- [Information shown]

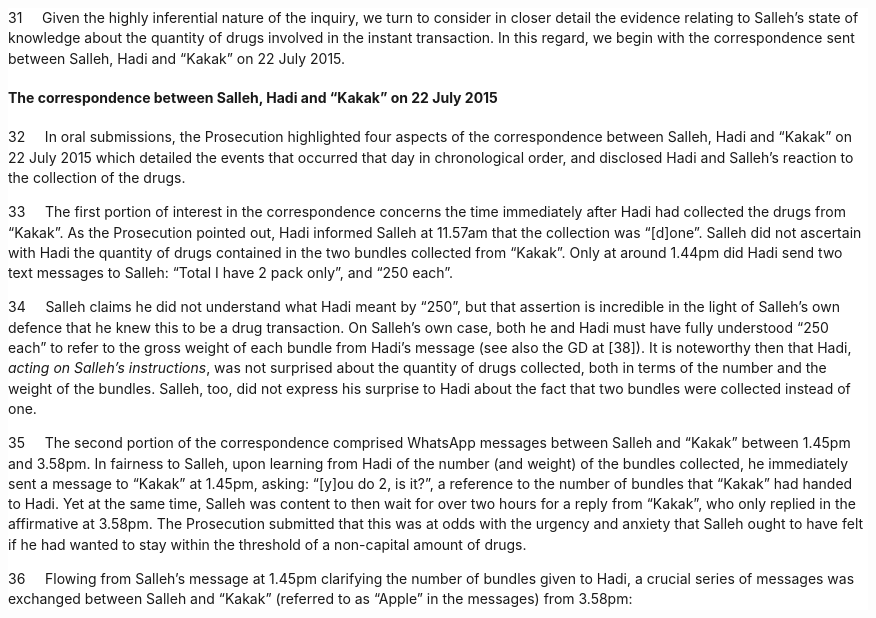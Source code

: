 31     Given the highly inferential nature of the inquiry, we turn to consider in closer detail the evidence relating to Salleh’s state of knowledge about the quantity of drugs involved in the instant transaction. In this regard, we begin with the correspondence sent between Salleh, Hadi and “Kakak” on 22 July 2015.

#### The correspondence between Salleh, Hadi and “Kakak” on 22 July 2015

32     In oral submissions, the Prosecution highlighted four aspects of the correspondence between Salleh, Hadi and “Kakak” on 22 July 2015 which detailed the events that occurred that day in chronological order, and disclosed Hadi and Salleh’s reaction to the collection of the drugs.

33     The first portion of interest in the correspondence concerns the time immediately after Hadi had collected the drugs from “Kakak”. As the Prosecution pointed out, Hadi informed Salleh at 11.57am that the collection was “\[d\]one”. Salleh did not ascertain with Hadi the quantity of drugs contained in the two bundles collected from “Kakak”. Only at around 1.44pm did Hadi send two text messages to Salleh: “Total I have 2 pack only”, and “250 each”.

34     Salleh claims he did not understand what Hadi meant by “250”, but that assertion is incredible in the light of Salleh’s own defence that he knew this to be a drug transaction. On Salleh’s own case, both he and Hadi must have fully understood “250 each” to refer to the gross weight of each bundle from Hadi’s message (see also the GD at \[38\]). It is noteworthy then that Hadi, _acting on Salleh’s instructions_, was not surprised about the quantity of drugs collected, both in terms of the number and the weight of the bundles. Salleh, too, did not express his surprise to Hadi about the fact that two bundles were collected instead of one.

35     The second portion of the correspondence comprised WhatsApp messages between Salleh and “Kakak” between 1.45pm and 3.58pm. In fairness to Salleh, upon learning from Hadi of the number (and weight) of the bundles collected, he immediately sent a message to “Kakak” at 1.45pm, asking: “\[y\]ou do 2, is it?”, a reference to the number of bundles that “Kakak” had handed to Hadi. Yet at the same time, Salleh was content to then wait for over two hours for a reply from “Kakak”, who only replied in the affirmative at 3.58pm. The Prosecution submitted that this was at odds with the urgency and anxiety that Salleh ought to have felt if he had wanted to stay within the threshold of a non-capital amount of drugs.

36     Flowing from Salleh’s message at 1.45pm clarifying the number of bundles given to Hadi, a crucial series of messages was exchanged between Salleh and “Kakak” (referred to as “Apple” in the messages) from 3.58pm:
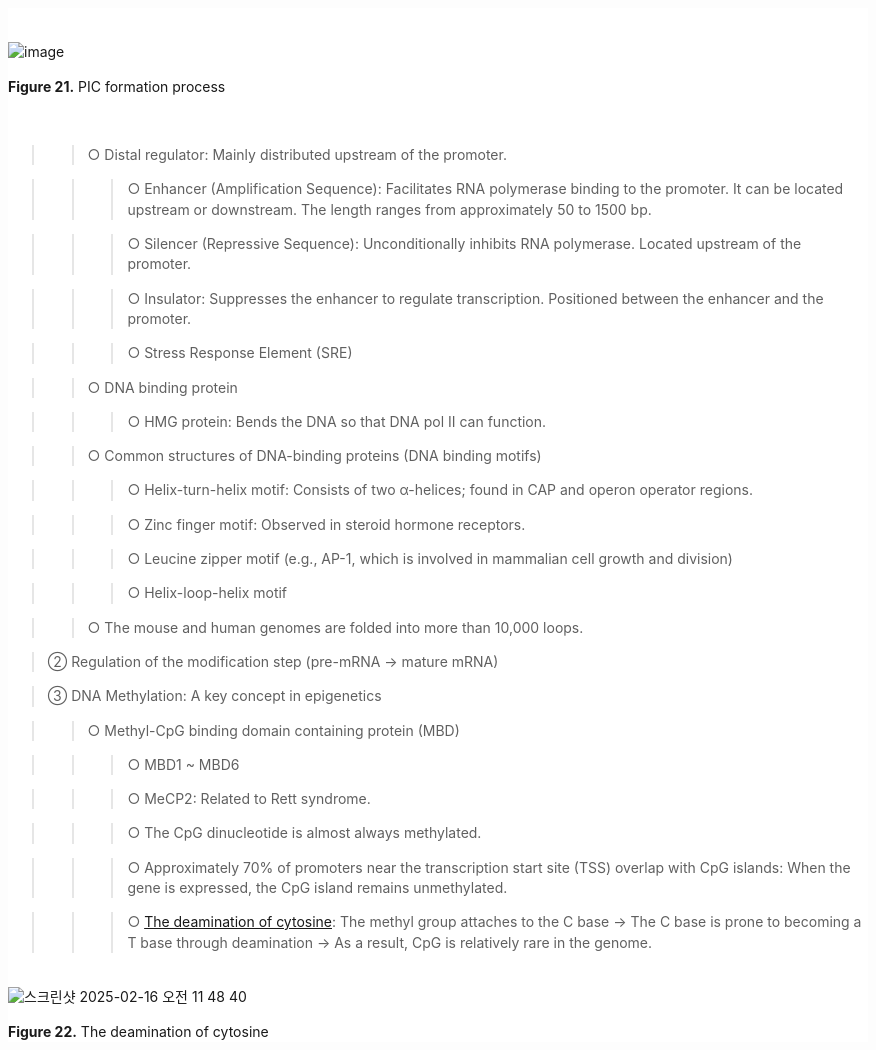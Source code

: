 <br>

![image](https://github.com/user-attachments/assets/6f613d1d-d74c-4300-b187-237780c3ec58)

**Figure 21.** PIC formation process

<br>

>> ○ Distal regulator: Mainly distributed upstream of the promoter.

>>> ○ Enhancer (Amplification Sequence): Facilitates RNA polymerase binding to the promoter. It can be located upstream or downstream. The length ranges from approximately 50 to 1500 bp.

>>> ○ Silencer (Repressive Sequence): Unconditionally inhibits RNA polymerase. Located upstream of the promoter.

>>> ○ Insulator: Suppresses the enhancer to regulate transcription. Positioned between the enhancer and the promoter.

>>> ○ Stress Response Element (SRE)

>> ○ DNA binding protein

>>> ○ HMG protein: Bends the DNA so that DNA pol II can function.

>> ○ Common structures of DNA-binding proteins (DNA binding motifs)

>>> ○ Helix-turn-helix motif: Consists of two α-helices; found in CAP and operon operator regions. 

>>> ○ Zinc finger motif: Observed in steroid hormone receptors.  

>>> ○ Leucine zipper motif (e.g., AP-1, which is involved in mammalian cell growth and division)

>>> ○ Helix-loop-helix motif

>> ○ The mouse and human genomes are folded into more than 10,000 loops.

> ② Regulation of the modification step (pre-mRNA → mature mRNA)

> ③ DNA Methylation: A key concept in epigenetics

>> ○ Methyl-CpG binding domain containing protein (MBD)

>>> ○ MBD1 ~ MBD6

>>> ○ MeCP2: Related to Rett syndrome.

>>> ○ The CpG dinucleotide is almost always methylated.

>>> ○ Approximately 70% of promoters near the transcription start site (TSS) overlap with CpG islands: When the gene is expressed, the CpG island remains unmethylated.

>>> ○ [The deamination of cytosine](https://jb243.github.io/pages/1386#2-imines): The methyl group attaches to the C base → The C base is prone to becoming a T base through deamination → As a result, CpG is relatively rare in the genome.

<br>

<img width="406" alt="스크린샷 2025-02-16 오전 11 48 40" src="https://github.com/user-attachments/assets/b0595257-4311-4102-9b8d-bdfbda7e9764" />

**Figure 22.** The deamination of cytosine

- [Work to complete] Taking the line with "PIC formation process" as the first and the line with "Located upstream of the promoter." as the last, retype that stretch of the data above exactly, with no other lines.

- [Result]
**Figure 21.** PIC formation process

<br>

>> ○ Distal regulator: Mainly distributed upstream of the promoter.

>>> ○ Enhancer (Amplification Sequence): Facilitates RNA polymerase binding to the promoter. It can be located upstream or downstream. The length ranges from approximately 50 to 1500 bp.

>>> ○ Silencer (Repressive Sequence): Unconditionally inhibits RNA polymerase. Located upstream of the promoter.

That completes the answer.